Tag Archive: chemical imbalance


So on a few occasions in the past I’ve made the mistake of missing a few doses of my antidepressant, which is Venlafaxine. I don’t miss doses intentionally, as I have had the GP say many times, try not to let this happen again.

It seems any time I have missed a few doses, the side effects get worse each time. The nightmares I must say are most definitely the worse part. They are so disturbing and distressing. Then I end up not wanting to go to sleep because I get anxious at the prospect of having more nightmares.

The side effects I have found the worst are the constant nausea, vommitting, headaches, upset stomach and of course those nightmares.
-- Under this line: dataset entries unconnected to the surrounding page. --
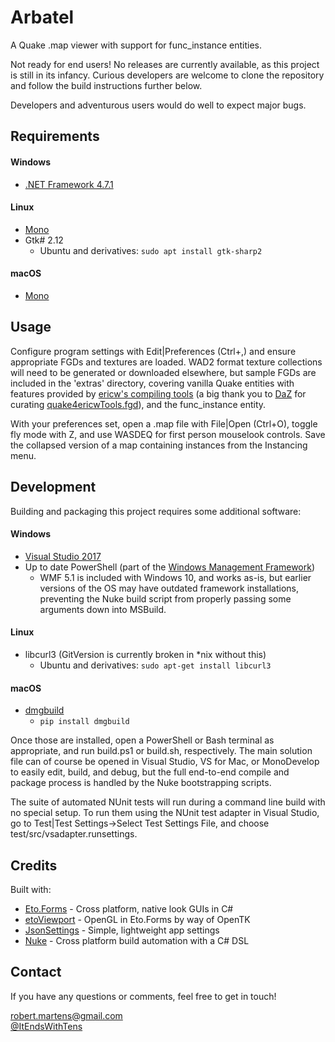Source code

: 
  Arbatel
  =======

  A Quake .map viewer with support for func_instance entities.

  Not ready for end users! No releases are currently available, as this project is still in its infancy. Curious developers are welcome to clone the repository and follow the build instructions further below.

  Developers and adventurous users would do well to expect major bugs.



  ## Requirements
  
  #### Windows
  - [.NET Framework 4.7.1](https://dotnet.microsoft.com/download)

  #### Linux
  - [Mono](https://www.mono-project.com/download/stable/#download-lin)
  - Gtk# 2.12
    - Ubuntu and derivatives: `sudo apt install gtk-sharp2`

  #### macOS
  - [Mono](https://www.mono-project.com/download/stable/#download-mac)



  ## Usage

  Configure program settings with Edit|Preferences (Ctrl+,) and ensure appropriate FGDs and textures are loaded. WAD2 format texture collections will need to be generated or downloaded elsewhere, but sample FGDs are included in the 'extras' directory, covering vanilla Quake entities with features provided by [ericw's compiling tools](http://ericwa.github.io/ericw-tools/) (a big thank you to [DaZ](https://twitter.com/tdDaz) for curating [quake4ericwTools.fgd](https://dl.dropboxusercontent.com/u/33279452/quake4ericwTools.fgd)), and the func_instance entity.
  
  With your preferences set, open a .map file with File|Open (Ctrl+O), toggle fly mode with Z, and use WASDEQ for first person mouselook controls. Save the collapsed version of a map containing instances from the Instancing menu.



  ## Development

  Building and packaging this project requires some additional software:

  #### Windows
  - [Visual Studio 2017](https://visualstudio.microsoft.com/vs/community/)
  - Up to date PowerShell (part of the [Windows Management Framework](https://docs.microsoft.com/en-us/powershell/wmf/overview))
    - WMF 5.1 is included with Windows 10, and works as-is, but earlier versions of the OS may have outdated framework installations, preventing the Nuke build script from properly passing some arguments down into MSBuild.

  #### Linux
  - libcurl3 (GitVersion is currently broken in *nix without this)
    - Ubuntu and derivatives: `sudo apt-get install libcurl3`

  #### macOS
  - [dmgbuild](https://github.com/al45tair/dmgbuild)
    - `pip install dmgbuild`

  Once those are installed, open a PowerShell or Bash terminal as appropriate, and run build.ps1 or build.sh, respectively. The main solution file can of course be opened in Visual Studio, VS for Mac, or MonoDevelop to easily edit, build, and debug, but the full end-to-end compile and package process is handled by the Nuke bootstrapping scripts.

  The suite of automated NUnit tests will run during a command line build with no special setup. To run them using the NUnit test adapter in Visual Studio, go to Test|Test Settings->Select Test Settings File, and choose test/src/vsadapter.runsettings.

  ## Credits

  Built with:
  - [Eto.Forms](https://github.com/picoe/Eto) - Cross platform, native look GUIs in C#
  - [etoViewport](https://github.com/philstopford/etoViewport) - OpenGL in Eto.Forms by way of OpenTK
  - [JsonSettings](https://github.com/Nucs/JsonSettings) - Simple, lightweight app settings
  - [Nuke](https://nuke.build) - Cross platform build automation with a C# DSL



  ## Contact
  If you have any questions or comments, feel free to get in touch!

  robert.martens@gmail.com  
  [@ItEndsWithTens](https://twitter.com/ItEndsWithTens)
I end up not being able to keep my food down a fair amount of the time and end up in the toilet soon after eating. The nightmares tend to get worse and worse the longer I am with out my antidepressants. I often will wake my partner up with my muffled screaming. Sometimes I have to force myself to stay awake for a bit just to ensure I don’t fall asleep and go back into the nightmare. There was one night I kept falling back to sleep into the same nightmare for a period of about 3 hours.

A couple of nights ago I had the worst nightmare ever. It was so bad I was trapped in it, it was the scarest experience I have ever had in my life. I have never been so scared in my life. I kept tryng to force myself to wake up and eventually succeeded. But it was so traumatic the nightmare, I was fighting my body trying to stay awake and I was convinced that the thinking I was awake was a trap and that I was still in impending danger. I have never experienced sleep parylsis, but what I felt seems possibly like that. I was afraid to move, afraid to talk and even afraid to try wake my partner up. It all felt like a trap. Like I was being tricked into thinking I was awake but they were still out to get me, the people in my nightmare. I legit thought I was going to die in this nightmare and I was convinced it was real and I was going to die. When I was awake, it seemed like I was still partly in REM sleep, as my eyes were doing this weird speedy blinking thing, like that which they do when you are in REM sleep. I had to force myself not to close my eyes. As it felt like my mind was trying to get me back into the nightmare. I know I already said this, but I have never been so scared!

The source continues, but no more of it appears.